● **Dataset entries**
──────

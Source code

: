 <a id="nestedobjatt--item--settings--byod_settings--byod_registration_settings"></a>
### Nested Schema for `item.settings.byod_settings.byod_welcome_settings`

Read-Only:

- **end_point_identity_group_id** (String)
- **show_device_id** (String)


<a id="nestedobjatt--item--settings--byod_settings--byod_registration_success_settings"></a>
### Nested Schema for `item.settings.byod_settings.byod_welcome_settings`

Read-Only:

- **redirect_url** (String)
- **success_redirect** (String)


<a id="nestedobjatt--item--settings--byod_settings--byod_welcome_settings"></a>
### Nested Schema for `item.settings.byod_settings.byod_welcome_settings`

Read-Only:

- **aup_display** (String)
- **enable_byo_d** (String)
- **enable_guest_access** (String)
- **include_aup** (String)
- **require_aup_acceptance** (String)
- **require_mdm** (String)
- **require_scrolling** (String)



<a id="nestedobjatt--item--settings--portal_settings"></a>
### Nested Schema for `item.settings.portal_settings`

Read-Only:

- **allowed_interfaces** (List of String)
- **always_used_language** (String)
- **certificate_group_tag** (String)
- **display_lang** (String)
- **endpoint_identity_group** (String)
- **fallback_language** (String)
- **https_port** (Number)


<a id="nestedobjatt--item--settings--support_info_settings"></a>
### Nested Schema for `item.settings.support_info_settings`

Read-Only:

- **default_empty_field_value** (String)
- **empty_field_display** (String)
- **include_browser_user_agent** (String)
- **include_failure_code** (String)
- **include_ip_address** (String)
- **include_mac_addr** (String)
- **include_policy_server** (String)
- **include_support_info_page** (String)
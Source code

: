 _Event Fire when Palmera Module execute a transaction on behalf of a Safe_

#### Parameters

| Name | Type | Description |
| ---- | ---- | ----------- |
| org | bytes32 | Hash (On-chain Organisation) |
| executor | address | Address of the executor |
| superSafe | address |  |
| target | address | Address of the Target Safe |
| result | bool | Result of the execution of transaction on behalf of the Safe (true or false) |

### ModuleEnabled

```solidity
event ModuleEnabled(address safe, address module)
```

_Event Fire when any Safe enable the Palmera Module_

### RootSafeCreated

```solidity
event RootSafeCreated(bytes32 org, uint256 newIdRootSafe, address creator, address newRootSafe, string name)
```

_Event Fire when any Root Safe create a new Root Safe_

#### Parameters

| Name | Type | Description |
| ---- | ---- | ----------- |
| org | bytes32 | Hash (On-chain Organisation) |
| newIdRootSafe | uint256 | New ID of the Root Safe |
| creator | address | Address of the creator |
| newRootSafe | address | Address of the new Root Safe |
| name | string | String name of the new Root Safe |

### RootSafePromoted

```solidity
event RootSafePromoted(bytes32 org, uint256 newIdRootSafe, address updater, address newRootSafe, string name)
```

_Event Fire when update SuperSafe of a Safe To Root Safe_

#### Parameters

──────

● **Problem description**
Write the records out once more. Change nothing.

● **The answer**
Source code

: <a id="nestedobjatt--item--settings--byod_settings--byod_registration_settings"></a>
### Nested Schema for `item.settings.byod_settings.byod_welcome_settings`

Read-Only:

- **end_point_identity_group_id** (String)
- **show_device_id** (String)


<a id="nestedobjatt--item--settings--byod_settings--byod_registration_success_settings"></a>
### Nested Schema for `item.settings.byod_settings.byod_welcome_settings`

Read-Only:

- **redirect_url** (String)
- **success_redirect** (String)


<a id="nestedobjatt--item--settings--byod_settings--byod_welcome_settings"></a>
### Nested Schema for `item.settings.byod_settings.byod_welcome_settings`

Read-Only:

- **aup_display** (String)
- **enable_byo_d** (String)
- **enable_guest_access** (String)
- **include_aup** (String)
- **require_aup_acceptance** (String)
- **require_mdm** (String)
- **require_scrolling** (String)



<a id="nestedobjatt--item--settings--portal_settings"></a>
### Nested Schema for `item.settings.portal_settings`

Read-Only:

- **allowed_interfaces** (List of String)
- **always_used_language** (String)
- **certificate_group_tag** (String)
- **display_lang** (String)
- **endpoint_identity_group** (String)
- **fallback_language** (String)
- **https_port** (Number)


<a id="nestedobjatt--item--settings--support_info_settings"></a>
### Nested Schema for `item.settings.support_info_settings`

Read-Only:

- **default_empty_field_value** (String)
- **empty_field_display** (String)
- **include_browser_user_agent** (String)
- **include_failure_code** (String)
- **include_ip_address** (String)
- **include_mac_addr** (String)
- **include_policy_server** (String)
- **include_support_info_page** (String)
Source code

: _Event Fire when Palmera Module execute a transaction on behalf of a Safe_

#### Parameters

| Name | Type | Description |
| ---- | ---- | ----------- |
| org | bytes32 | Hash (On-chain Organisation) |
| executor | address | Address of the executor |
| superSafe | address |  |
| target | address | Address of the Target Safe |
| result | bool | Result of the execution of transaction on behalf of the Safe (true or false) |

### ModuleEnabled

```solidity
event ModuleEnabled(address safe, address module)
```

_Event Fire when any Safe enable the Palmera Module_

### RootSafeCreated

```solidity
event RootSafeCreated(bytes32 org, uint256 newIdRootSafe, address creator, address newRootSafe, string name)
```

_Event Fire when any Root Safe create a new Root Safe_

#### Parameters

| Name | Type | Description |
| ---- | ---- | ----------- |
| org | bytes32 | Hash (On-chain Organisation) |
| newIdRootSafe | uint256 | New ID of the Root Safe |
| creator | address | Address of the creator |
| newRootSafe | address | Address of the new Root Safe |
| name | string | String name of the new Root Safe |

### RootSafePromoted

```solidity
event RootSafePromoted(bytes32 org, uint256 newIdRootSafe, address updater, address newRootSafe, string name)
```

_Event Fire when update SuperSafe of a Safe To Root Safe_

#### Parameters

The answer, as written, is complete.